Problem to work on:
Find out how many lines in the records have the string "configuration" in them, and state only that number.

Records supplied:
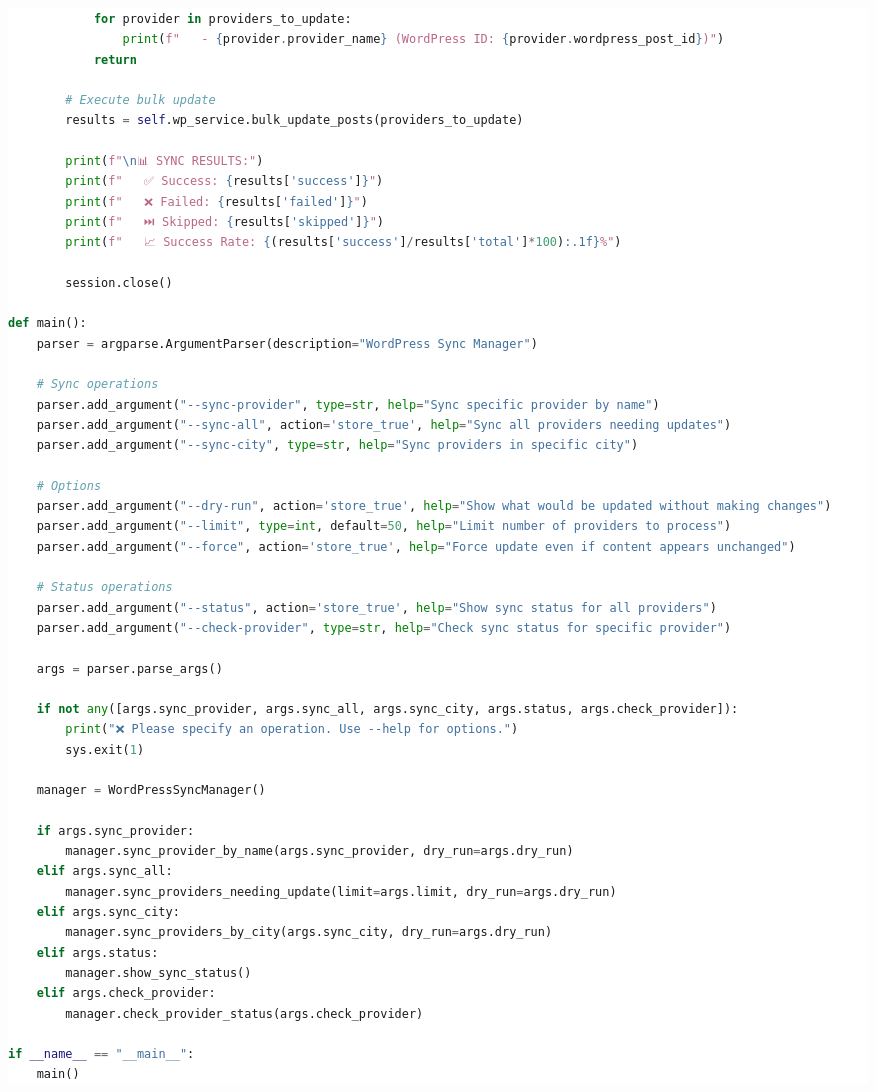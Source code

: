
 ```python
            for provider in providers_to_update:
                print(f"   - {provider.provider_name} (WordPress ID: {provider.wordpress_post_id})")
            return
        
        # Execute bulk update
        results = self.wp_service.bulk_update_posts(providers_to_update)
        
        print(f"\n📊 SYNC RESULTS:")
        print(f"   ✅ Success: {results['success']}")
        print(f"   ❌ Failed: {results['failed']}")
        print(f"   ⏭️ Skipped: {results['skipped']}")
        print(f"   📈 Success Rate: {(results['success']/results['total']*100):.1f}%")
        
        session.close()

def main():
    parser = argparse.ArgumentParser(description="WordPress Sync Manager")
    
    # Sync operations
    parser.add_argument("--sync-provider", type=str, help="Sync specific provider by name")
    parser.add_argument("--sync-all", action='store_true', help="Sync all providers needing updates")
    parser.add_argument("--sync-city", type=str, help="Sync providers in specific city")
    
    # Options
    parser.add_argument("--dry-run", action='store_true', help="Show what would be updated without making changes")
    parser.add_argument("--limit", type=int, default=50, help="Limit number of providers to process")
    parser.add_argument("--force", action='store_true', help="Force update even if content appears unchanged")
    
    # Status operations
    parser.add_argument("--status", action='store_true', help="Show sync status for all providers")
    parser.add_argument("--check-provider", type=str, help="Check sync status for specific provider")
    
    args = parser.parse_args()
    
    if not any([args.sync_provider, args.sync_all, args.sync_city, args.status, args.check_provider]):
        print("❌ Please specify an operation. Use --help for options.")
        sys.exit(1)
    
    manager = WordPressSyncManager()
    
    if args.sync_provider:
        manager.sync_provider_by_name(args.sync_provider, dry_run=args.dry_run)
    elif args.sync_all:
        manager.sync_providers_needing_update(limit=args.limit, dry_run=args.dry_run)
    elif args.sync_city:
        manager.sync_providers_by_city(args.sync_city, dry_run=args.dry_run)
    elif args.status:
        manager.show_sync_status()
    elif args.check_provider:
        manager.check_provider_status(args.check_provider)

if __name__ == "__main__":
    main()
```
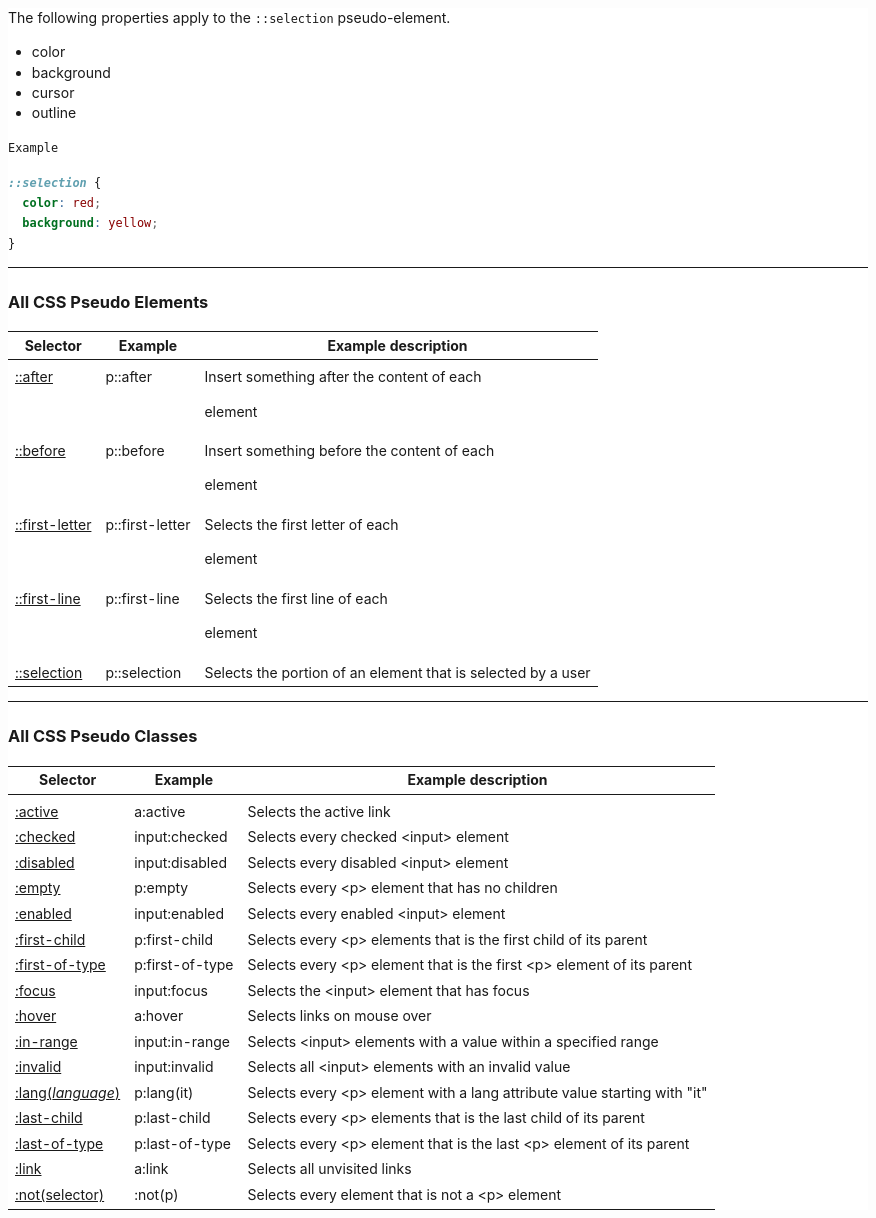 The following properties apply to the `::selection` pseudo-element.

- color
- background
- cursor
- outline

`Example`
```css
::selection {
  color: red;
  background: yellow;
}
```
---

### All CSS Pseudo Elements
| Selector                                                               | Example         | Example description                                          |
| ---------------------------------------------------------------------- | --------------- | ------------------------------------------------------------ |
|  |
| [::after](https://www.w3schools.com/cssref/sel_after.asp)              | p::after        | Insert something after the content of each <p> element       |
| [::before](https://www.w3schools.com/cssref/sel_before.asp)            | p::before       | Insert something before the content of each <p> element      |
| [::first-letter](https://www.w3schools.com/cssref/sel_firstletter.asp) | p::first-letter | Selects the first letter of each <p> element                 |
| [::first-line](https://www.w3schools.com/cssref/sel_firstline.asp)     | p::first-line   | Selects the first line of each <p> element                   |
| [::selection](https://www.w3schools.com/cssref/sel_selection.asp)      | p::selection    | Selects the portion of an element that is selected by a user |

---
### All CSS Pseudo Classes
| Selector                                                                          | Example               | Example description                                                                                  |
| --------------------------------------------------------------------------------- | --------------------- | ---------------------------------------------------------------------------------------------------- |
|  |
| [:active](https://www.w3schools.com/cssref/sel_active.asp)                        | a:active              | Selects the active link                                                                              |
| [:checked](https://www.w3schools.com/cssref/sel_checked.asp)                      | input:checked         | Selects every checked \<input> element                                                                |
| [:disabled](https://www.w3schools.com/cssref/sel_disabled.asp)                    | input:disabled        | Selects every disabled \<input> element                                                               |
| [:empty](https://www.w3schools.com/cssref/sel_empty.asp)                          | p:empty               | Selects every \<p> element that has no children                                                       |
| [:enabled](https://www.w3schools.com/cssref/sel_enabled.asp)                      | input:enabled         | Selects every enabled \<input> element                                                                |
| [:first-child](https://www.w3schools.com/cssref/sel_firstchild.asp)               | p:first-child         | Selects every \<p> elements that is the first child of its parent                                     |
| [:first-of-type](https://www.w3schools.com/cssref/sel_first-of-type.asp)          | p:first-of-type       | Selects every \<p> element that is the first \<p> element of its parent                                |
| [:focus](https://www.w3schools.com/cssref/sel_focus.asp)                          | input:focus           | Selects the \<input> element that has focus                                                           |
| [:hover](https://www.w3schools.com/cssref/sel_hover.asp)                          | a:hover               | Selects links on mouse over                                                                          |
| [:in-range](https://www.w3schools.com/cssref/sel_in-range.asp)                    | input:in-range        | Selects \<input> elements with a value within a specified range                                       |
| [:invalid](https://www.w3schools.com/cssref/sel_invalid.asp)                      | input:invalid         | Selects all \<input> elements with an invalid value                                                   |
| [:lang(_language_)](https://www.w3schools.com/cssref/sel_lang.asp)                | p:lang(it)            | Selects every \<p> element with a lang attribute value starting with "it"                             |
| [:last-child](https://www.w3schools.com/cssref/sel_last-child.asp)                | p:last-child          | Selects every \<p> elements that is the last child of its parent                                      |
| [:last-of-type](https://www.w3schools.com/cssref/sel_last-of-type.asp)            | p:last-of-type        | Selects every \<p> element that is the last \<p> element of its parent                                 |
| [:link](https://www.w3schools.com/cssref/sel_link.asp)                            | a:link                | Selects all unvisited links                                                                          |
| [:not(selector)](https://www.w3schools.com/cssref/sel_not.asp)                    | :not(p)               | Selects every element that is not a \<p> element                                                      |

==

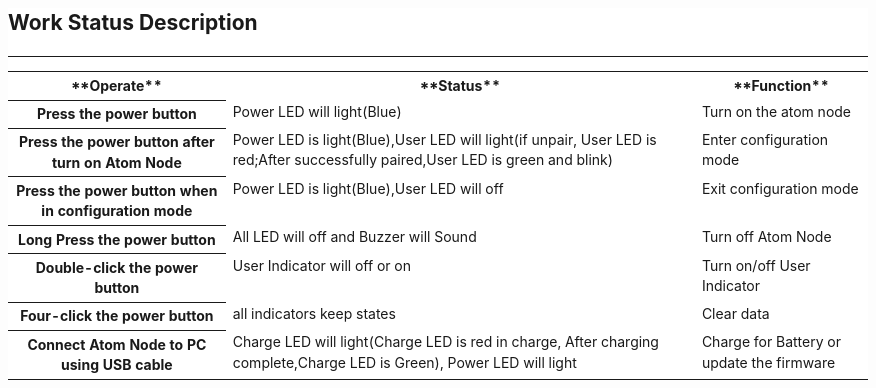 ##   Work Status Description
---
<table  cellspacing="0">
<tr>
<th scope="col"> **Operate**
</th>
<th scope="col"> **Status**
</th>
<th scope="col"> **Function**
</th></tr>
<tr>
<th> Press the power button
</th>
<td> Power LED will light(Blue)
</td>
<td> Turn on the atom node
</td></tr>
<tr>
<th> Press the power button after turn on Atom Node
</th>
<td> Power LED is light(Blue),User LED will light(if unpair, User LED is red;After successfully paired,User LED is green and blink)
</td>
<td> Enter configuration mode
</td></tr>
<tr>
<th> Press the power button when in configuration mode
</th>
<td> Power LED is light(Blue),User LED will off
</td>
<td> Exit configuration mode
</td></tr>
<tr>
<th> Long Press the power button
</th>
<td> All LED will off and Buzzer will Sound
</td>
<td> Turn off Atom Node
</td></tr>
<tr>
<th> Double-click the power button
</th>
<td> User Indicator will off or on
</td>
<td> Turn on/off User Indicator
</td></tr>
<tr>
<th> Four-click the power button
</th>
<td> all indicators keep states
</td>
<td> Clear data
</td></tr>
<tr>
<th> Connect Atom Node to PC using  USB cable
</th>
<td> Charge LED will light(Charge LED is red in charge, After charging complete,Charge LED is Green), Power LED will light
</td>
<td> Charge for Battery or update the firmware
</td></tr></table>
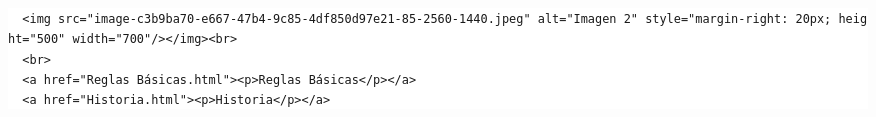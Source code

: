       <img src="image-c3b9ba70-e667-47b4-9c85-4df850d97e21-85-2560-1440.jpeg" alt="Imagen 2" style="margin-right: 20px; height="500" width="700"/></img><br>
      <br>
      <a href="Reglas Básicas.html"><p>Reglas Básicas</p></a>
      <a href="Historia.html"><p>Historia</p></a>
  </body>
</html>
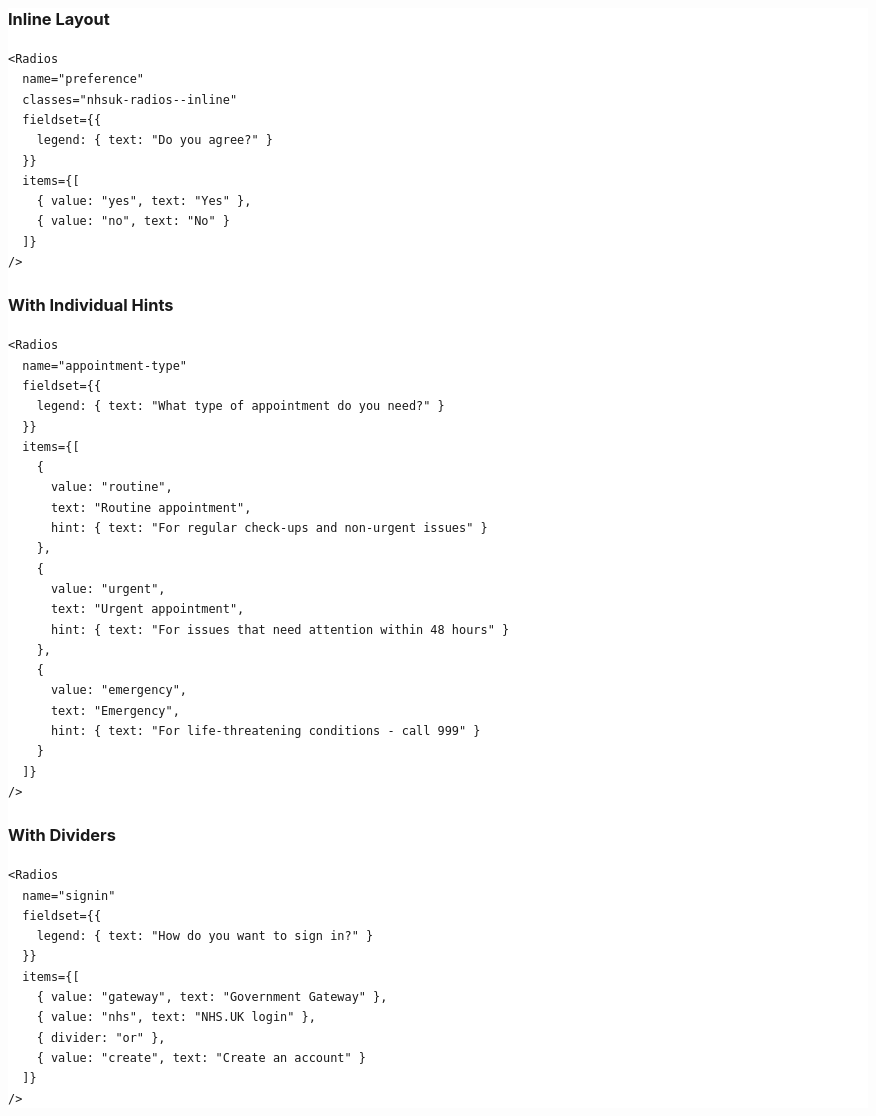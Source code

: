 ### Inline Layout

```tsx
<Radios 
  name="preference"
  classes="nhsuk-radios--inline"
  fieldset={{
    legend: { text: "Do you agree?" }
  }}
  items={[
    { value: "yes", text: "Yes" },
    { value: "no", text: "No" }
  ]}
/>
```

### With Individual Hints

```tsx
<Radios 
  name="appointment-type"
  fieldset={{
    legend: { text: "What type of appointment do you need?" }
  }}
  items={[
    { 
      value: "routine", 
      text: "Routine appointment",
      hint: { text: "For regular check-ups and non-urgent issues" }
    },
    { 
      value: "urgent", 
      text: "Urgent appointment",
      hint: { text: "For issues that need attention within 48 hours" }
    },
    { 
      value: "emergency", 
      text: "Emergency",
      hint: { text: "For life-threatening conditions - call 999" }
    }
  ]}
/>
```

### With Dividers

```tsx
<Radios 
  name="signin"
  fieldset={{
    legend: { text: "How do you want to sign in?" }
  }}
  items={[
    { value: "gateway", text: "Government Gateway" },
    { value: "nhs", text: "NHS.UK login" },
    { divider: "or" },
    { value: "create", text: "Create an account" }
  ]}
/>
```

Output of the exercise:
3